Umbrella Lane, a group which supports about 150 sex workers across Scotland, said its members opposed any move to criminalise the buying of sex, warning this could pressure them into seeing “dangerous clients”.
It comes after two women who describe themselves as “survivors of prostitution” addressed Holyrood's Cross-party Group on Sexual Exploitation, calling for buying sex to be made an offence.
But Anastacia Ryan, the founder of Umbrella Lane and a lecturer on sex work and drugs policies, said ministers need to instead “prioritise safety, health and harm reduction”.
She added: “Despite leading the way on progressive measures in other areas of women's rights, the government agenda on prostitution is driven by an outdated ideology and a harmful moralistic view that fails to reflect the realities of sex workers' lives and associated needs from services.
“We have an opportunity in Scotland to create policy and laws in this area that prioritise safety, health and harm reduction, showing sex workers that their lives matter.
“This begins by placing the voices of sex workers at the heart of this consultation and all future policy agendas on prostitution.”
The Scottish government is consulting on whether its approach to tackling prostitution is sufficient to prevent violence against women and girls.
Kate, a sex worker from Glasgow, said the consultation is “pushing a different agenda, one more towards criminalisation”.
She insisted: “It should always be a women's choice what they do with their own body and how to earn a living. Criminalising us will not stop us having to work, it will only make it more dangerous.”
Paul, a gay male sex worker from Edinburgh, added: “If this passes I worry that the pool of good clients will decrease and workers like myself will have to take on clients we would normally never consider.”

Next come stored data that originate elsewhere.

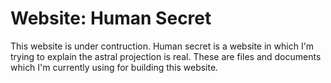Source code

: # Website: Human Secret
This website is under contruction.
Human secret is a website in which I'm trying to explain the astral projection is real.
These are files and documents which I'm currently using for building this website.
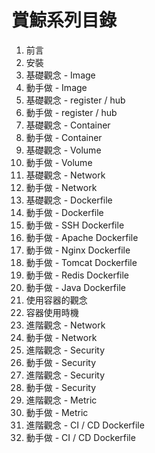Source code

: # 賞鯨系列目錄

<ol>
  <li>前言</li>
  <li>安裝</li>
  <li>基礎觀念 - Image</li>
  <li>動手做 - Image</li>
  <li>基礎觀念 - register / hub</li>
  <li>動手做 - register / hub</li>
  <li>基礎觀念 - Container</li>
  <li>動手做 - Container</li>
  <li>基礎觀念 - Volume</li>
  <li>動手做 - Volume</li>
  <li>基礎觀念 - Network</li>
  <li>動手做 - Network</li>
  <li>基礎觀念 - Dockerfile</li>
  <li>動手做 - Dockerfile</li>
  <li>動手做 - SSH Dockerfile</li>
  <li>動手做 - Apache Dockerfile</li>
  <li>動手做 - Nginx Dockerfile</li>
  <li>動手做 - Tomcat Dockerfile</li>
  <li>動手做 - Redis Dockerfile</li>
  <li>動手做 - Java Dockerfile</li>
  <li>使用容器的觀念</li>
  <li>容器使用時機</li>
  <li>進階觀念 - Network</li>
  <li>動手做 - Network</li>
  <li>進階觀念 - Security</li>
  <li>動手做 - Security</li>
  <li>進階觀念 - Security</li>
  <li>動手做 - Security</li>
  <li>進階觀念 - Metric</li>
  <li>動手做 - Metric</li>
  <li>進階觀念 - CI / CD Dockerfile</li>
  <li>動手做 - CI / CD Dockerfile</li>
</ol>
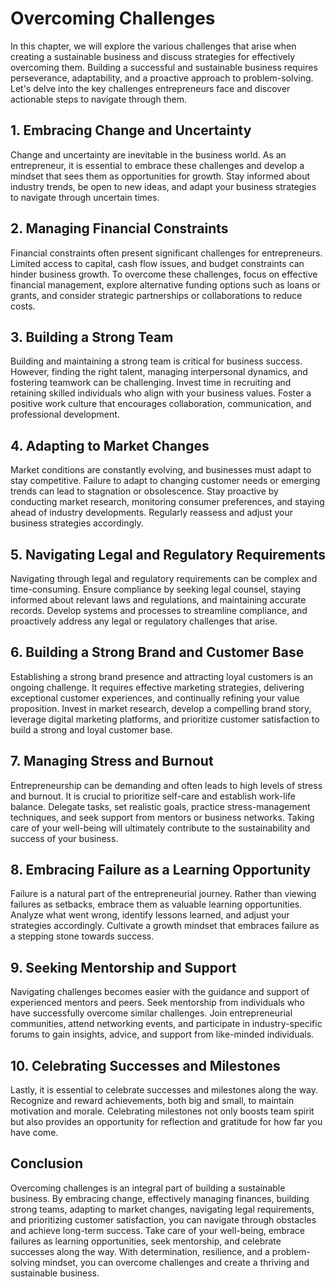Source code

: Overcoming Challenges
==============================

In this chapter, we will explore the various challenges that arise when creating a sustainable business and discuss strategies for effectively overcoming them. Building a successful and sustainable business requires perseverance, adaptability, and a proactive approach to problem-solving. Let's delve into the key challenges entrepreneurs face and discover actionable steps to navigate through them.

**1. Embracing Change and Uncertainty**
---------------------------------------

Change and uncertainty are inevitable in the business world. As an entrepreneur, it is essential to embrace these challenges and develop a mindset that sees them as opportunities for growth. Stay informed about industry trends, be open to new ideas, and adapt your business strategies to navigate through uncertain times.

**2. Managing Financial Constraints**
-------------------------------------

Financial constraints often present significant challenges for entrepreneurs. Limited access to capital, cash flow issues, and budget constraints can hinder business growth. To overcome these challenges, focus on effective financial management, explore alternative funding options such as loans or grants, and consider strategic partnerships or collaborations to reduce costs.

**3. Building a Strong Team**
-----------------------------

Building and maintaining a strong team is critical for business success. However, finding the right talent, managing interpersonal dynamics, and fostering teamwork can be challenging. Invest time in recruiting and retaining skilled individuals who align with your business values. Foster a positive work culture that encourages collaboration, communication, and professional development.

**4. Adapting to Market Changes**
---------------------------------

Market conditions are constantly evolving, and businesses must adapt to stay competitive. Failure to adapt to changing customer needs or emerging trends can lead to stagnation or obsolescence. Stay proactive by conducting market research, monitoring consumer preferences, and staying ahead of industry developments. Regularly reassess and adjust your business strategies accordingly.

**5. Navigating Legal and Regulatory Requirements**
---------------------------------------------------

Navigating through legal and regulatory requirements can be complex and time-consuming. Ensure compliance by seeking legal counsel, staying informed about relevant laws and regulations, and maintaining accurate records. Develop systems and processes to streamline compliance, and proactively address any legal or regulatory challenges that arise.

**6. Building a Strong Brand and Customer Base**
------------------------------------------------

Establishing a strong brand presence and attracting loyal customers is an ongoing challenge. It requires effective marketing strategies, delivering exceptional customer experiences, and continually refining your value proposition. Invest in market research, develop a compelling brand story, leverage digital marketing platforms, and prioritize customer satisfaction to build a strong and loyal customer base.

**7. Managing Stress and Burnout**
----------------------------------

Entrepreneurship can be demanding and often leads to high levels of stress and burnout. It is crucial to prioritize self-care and establish work-life balance. Delegate tasks, set realistic goals, practice stress-management techniques, and seek support from mentors or business networks. Taking care of your well-being will ultimately contribute to the sustainability and success of your business.

**8. Embracing Failure as a Learning Opportunity**
--------------------------------------------------

Failure is a natural part of the entrepreneurial journey. Rather than viewing failures as setbacks, embrace them as valuable learning opportunities. Analyze what went wrong, identify lessons learned, and adjust your strategies accordingly. Cultivate a growth mindset that embraces failure as a stepping stone towards success.

**9. Seeking Mentorship and Support**
-------------------------------------

Navigating challenges becomes easier with the guidance and support of experienced mentors and peers. Seek mentorship from individuals who have successfully overcome similar challenges. Join entrepreneurial communities, attend networking events, and participate in industry-specific forums to gain insights, advice, and support from like-minded individuals.

**10. Celebrating Successes and Milestones**
--------------------------------------------

Lastly, it is essential to celebrate successes and milestones along the way. Recognize and reward achievements, both big and small, to maintain motivation and morale. Celebrating milestones not only boosts team spirit but also provides an opportunity for reflection and gratitude for how far you have come.

**Conclusion**
--------------

Overcoming challenges is an integral part of building a sustainable business. By embracing change, effectively managing finances, building strong teams, adapting to market changes, navigating legal requirements, and prioritizing customer satisfaction, you can navigate through obstacles and achieve long-term success. Take care of your well-being, embrace failures as learning opportunities, seek mentorship, and celebrate successes along the way. With determination, resilience, and a problem-solving mindset, you can overcome challenges and create a thriving and sustainable business.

Claire, a sex worker from Glasgow, said: “The government's attitude towards sex workers is really unhelpful, treating us all as victims and promoting a support to exit approach amongst support services discourages us to want to access those services.
“I've been in the industry almost six years now, I am choosing to do this job, and I'm not looking for support to exit. I'm looking for the government to help make my work safer, to support a harm reduction approach.
“I'd love to be able to work with a friend for safety, but under current laws, this is illegal.”
Countries such as Sweden, France, Norway, Ireland, Iceland and Israel have already criminalised paying for sex in a bid to reduce demand for prostitution.
But Claire said: “The consultation to end demand only serves to further stigmatise workers and if the Nordic model passes, it would make our work more dangerous.
“It would put workers in situations where they feel pressured into seeing dangerous clients or providing services they're not comfortable with.”